▸ **Task objective**
Nothing but an exact copy is wanted here: the line with "https://drive.google.com/open?id=0B4OsM9ZQurp_eVl5WU94Mk9LWEU" and all the lines that follow it in the entries below.

▸ **Records provided**
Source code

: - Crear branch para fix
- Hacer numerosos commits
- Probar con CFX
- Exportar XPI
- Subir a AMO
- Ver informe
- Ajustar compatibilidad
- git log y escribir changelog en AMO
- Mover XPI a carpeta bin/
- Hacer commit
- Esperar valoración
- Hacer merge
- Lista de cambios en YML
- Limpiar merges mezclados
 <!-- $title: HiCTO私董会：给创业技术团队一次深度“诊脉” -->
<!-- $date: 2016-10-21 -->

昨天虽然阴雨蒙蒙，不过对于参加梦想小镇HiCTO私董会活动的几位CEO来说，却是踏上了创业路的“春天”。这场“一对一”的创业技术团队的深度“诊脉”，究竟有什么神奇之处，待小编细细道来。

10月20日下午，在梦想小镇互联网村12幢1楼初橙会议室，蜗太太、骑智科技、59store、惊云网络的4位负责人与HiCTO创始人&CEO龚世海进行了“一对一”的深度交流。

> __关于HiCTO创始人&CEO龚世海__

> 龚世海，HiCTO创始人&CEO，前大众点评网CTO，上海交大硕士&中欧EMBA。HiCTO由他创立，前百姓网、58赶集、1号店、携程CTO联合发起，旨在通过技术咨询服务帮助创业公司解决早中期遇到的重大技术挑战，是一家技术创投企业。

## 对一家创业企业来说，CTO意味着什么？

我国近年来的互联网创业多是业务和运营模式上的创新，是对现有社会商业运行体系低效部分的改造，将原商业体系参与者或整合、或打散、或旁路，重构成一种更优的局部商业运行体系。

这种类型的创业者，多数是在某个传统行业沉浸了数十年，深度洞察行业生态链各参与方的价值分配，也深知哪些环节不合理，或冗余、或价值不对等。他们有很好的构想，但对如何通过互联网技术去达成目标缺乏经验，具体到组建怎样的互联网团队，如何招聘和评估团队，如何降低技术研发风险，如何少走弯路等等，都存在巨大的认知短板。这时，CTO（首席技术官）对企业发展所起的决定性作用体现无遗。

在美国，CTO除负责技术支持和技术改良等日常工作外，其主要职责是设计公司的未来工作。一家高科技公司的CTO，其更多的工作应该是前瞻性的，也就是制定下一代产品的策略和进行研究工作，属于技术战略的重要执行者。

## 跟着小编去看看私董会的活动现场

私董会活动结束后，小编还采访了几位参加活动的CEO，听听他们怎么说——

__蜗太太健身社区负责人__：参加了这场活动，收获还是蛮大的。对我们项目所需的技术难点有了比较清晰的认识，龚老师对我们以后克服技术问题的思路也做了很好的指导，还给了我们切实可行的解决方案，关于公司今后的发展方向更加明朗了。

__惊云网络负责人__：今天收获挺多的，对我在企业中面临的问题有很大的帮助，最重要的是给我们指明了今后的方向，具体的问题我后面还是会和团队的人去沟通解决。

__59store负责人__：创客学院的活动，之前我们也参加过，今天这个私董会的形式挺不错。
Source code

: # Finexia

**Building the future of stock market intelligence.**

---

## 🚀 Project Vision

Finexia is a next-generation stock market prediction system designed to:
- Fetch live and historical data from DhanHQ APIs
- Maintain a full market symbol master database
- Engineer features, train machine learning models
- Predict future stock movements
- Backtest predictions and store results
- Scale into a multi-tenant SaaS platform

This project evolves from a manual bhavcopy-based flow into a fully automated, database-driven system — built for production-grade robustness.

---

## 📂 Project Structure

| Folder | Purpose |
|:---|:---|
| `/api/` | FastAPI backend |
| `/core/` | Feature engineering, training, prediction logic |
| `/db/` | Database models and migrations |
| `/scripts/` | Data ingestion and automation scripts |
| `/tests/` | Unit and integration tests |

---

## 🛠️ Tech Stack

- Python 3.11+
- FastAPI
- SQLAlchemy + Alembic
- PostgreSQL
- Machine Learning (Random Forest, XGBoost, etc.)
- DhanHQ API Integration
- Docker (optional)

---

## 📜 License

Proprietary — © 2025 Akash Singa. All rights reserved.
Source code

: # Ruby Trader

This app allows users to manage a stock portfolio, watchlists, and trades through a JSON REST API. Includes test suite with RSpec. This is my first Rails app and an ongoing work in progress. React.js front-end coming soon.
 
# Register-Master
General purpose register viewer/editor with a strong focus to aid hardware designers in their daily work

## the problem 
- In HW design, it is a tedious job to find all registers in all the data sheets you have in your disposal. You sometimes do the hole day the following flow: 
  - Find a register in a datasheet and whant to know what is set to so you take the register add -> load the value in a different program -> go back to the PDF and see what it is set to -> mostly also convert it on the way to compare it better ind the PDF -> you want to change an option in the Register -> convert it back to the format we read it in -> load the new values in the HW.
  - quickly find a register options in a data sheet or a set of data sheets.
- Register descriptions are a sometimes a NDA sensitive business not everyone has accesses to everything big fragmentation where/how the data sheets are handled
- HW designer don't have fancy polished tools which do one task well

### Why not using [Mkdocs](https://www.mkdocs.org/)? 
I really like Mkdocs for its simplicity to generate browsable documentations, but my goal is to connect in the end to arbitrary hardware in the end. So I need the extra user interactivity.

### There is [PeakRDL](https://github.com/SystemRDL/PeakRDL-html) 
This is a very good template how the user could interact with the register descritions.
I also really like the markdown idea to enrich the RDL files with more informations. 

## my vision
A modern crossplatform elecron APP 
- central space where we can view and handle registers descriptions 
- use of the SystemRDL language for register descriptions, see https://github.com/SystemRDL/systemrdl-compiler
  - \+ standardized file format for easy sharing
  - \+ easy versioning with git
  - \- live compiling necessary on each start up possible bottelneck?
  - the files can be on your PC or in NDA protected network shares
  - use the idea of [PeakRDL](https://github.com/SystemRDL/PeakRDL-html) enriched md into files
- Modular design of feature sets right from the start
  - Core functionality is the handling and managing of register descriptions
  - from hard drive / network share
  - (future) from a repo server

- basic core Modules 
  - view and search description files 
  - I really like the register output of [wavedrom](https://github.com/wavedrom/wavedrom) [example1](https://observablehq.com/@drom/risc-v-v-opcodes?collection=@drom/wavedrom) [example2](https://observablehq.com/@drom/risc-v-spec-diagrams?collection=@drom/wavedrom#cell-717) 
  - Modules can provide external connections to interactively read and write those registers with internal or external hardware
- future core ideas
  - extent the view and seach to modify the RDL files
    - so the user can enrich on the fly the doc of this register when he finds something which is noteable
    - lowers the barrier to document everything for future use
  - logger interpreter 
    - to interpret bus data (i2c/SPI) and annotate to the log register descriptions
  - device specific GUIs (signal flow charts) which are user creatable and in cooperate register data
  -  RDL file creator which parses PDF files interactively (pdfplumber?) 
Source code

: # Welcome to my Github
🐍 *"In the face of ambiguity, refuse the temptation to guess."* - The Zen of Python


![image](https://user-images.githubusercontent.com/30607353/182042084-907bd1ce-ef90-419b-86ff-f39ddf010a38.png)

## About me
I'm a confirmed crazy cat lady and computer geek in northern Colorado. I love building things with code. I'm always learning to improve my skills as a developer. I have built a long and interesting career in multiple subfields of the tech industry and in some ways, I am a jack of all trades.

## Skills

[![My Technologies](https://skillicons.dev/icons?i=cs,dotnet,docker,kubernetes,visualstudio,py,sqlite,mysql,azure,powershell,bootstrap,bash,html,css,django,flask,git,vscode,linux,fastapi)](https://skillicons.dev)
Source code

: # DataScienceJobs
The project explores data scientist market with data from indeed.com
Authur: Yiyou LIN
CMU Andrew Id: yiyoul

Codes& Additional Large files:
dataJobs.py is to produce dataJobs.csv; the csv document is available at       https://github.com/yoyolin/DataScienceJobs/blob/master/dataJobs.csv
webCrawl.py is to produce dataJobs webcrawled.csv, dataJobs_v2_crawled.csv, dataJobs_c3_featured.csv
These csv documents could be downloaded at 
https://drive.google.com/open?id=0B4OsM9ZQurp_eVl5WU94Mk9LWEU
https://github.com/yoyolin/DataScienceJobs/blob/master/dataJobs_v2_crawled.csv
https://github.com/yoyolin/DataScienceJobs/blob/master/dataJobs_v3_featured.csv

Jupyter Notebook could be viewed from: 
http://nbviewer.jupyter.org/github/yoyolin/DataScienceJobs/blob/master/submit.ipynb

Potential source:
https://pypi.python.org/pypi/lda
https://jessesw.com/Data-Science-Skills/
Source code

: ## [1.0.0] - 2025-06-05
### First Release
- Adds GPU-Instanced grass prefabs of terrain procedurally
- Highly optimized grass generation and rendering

▸ **Response to this exercise**
https://drive.google.com/open?id=0B4OsM9ZQurp_eVl5WU94Mk9LWEU
https://github.com/yoyolin/DataScienceJobs/blob/master/dataJobs_v2_crawled.csv
https://github.com/yoyolin/DataScienceJobs/blob/master/dataJobs_v3_featured.csv

Jupyter Notebook could be viewed from: 
http://nbviewer.jupyter.org/github/yoyolin/DataScienceJobs/blob/master/submit.ipynb

Potential source:
https://pypi.python.org/pypi/lda
https://jessesw.com/Data-Science-Skills/
Source code

: ## [1.0.0] - 2025-06-05
### First Release
- Adds GPU-Instanced grass prefabs of terrain procedurally
- Highly optimized grass generation and rendering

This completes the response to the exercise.